## [About this task]
Copy exactly, please, the line that has "Deleting zero, if" in it along with every line after it to the end of the listing.

● ● ● ● ●

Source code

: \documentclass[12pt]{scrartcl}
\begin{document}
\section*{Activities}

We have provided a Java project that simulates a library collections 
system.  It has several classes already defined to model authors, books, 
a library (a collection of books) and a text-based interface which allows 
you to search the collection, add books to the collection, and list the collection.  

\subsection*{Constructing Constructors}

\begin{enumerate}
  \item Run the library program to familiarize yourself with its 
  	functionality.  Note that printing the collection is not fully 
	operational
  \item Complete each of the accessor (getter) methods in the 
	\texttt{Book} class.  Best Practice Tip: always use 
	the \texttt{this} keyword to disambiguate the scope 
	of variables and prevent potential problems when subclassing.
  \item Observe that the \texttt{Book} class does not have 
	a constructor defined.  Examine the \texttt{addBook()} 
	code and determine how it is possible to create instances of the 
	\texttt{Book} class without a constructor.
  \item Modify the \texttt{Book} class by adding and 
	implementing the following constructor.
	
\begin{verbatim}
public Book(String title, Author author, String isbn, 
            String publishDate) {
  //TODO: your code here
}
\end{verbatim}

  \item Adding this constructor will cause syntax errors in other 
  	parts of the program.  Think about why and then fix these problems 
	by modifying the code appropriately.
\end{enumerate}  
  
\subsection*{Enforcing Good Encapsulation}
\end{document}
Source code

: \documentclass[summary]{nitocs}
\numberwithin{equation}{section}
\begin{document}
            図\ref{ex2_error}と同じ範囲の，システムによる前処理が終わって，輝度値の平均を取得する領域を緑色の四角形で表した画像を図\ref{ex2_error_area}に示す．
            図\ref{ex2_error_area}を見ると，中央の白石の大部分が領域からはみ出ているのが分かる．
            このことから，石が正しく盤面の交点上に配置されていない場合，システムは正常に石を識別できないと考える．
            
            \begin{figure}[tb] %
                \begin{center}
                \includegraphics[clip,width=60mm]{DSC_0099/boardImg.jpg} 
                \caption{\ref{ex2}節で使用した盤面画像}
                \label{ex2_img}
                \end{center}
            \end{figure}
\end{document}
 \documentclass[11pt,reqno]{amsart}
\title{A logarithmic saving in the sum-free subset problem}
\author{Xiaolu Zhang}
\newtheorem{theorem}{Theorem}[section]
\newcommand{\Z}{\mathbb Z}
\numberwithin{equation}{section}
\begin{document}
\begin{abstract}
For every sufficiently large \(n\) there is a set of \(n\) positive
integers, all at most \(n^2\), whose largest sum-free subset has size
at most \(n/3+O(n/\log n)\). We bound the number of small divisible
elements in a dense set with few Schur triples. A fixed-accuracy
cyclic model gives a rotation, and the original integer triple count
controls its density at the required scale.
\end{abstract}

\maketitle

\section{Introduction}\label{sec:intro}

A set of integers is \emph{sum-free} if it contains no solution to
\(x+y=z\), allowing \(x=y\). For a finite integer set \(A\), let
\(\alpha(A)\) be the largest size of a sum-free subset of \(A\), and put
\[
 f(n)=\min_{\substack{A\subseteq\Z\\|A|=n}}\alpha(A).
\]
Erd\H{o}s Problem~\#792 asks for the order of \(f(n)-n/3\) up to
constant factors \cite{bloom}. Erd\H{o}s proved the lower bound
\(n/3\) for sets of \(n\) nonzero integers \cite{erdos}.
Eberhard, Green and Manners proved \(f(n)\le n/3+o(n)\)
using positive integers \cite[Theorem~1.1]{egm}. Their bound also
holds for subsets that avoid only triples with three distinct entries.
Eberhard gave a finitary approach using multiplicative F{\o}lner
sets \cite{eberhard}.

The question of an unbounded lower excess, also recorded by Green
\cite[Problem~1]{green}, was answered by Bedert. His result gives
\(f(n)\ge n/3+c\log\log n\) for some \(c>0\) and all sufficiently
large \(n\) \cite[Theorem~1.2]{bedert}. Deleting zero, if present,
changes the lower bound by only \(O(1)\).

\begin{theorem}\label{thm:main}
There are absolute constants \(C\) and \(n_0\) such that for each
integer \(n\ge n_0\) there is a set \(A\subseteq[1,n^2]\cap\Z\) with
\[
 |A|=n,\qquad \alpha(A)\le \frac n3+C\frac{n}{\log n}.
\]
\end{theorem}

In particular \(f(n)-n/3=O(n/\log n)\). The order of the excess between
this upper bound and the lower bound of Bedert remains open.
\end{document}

● ● ● ● ●

## [Written answer]
large \(n\) \cite[Theorem~1.2]{bedert}. Deleting zero, if present,
changes the lower bound by only \(O(1)\).

\begin{theorem}\label{thm:main}
There are absolute constants \(C\) and \(n_0\) such that for each
integer \(n\ge n_0\) there is a set \(A\subseteq[1,n^2]\cap\Z\) with
\[
 |A|=n,\qquad \alpha(A)\le \frac n3+C\frac{n}{\log n}.
\]
\end{theorem}

In particular \(f(n)-n/3=O(n/\log n)\). The order of the excess between
this upper bound and the lower bound of Bedert remains open.
\end{document}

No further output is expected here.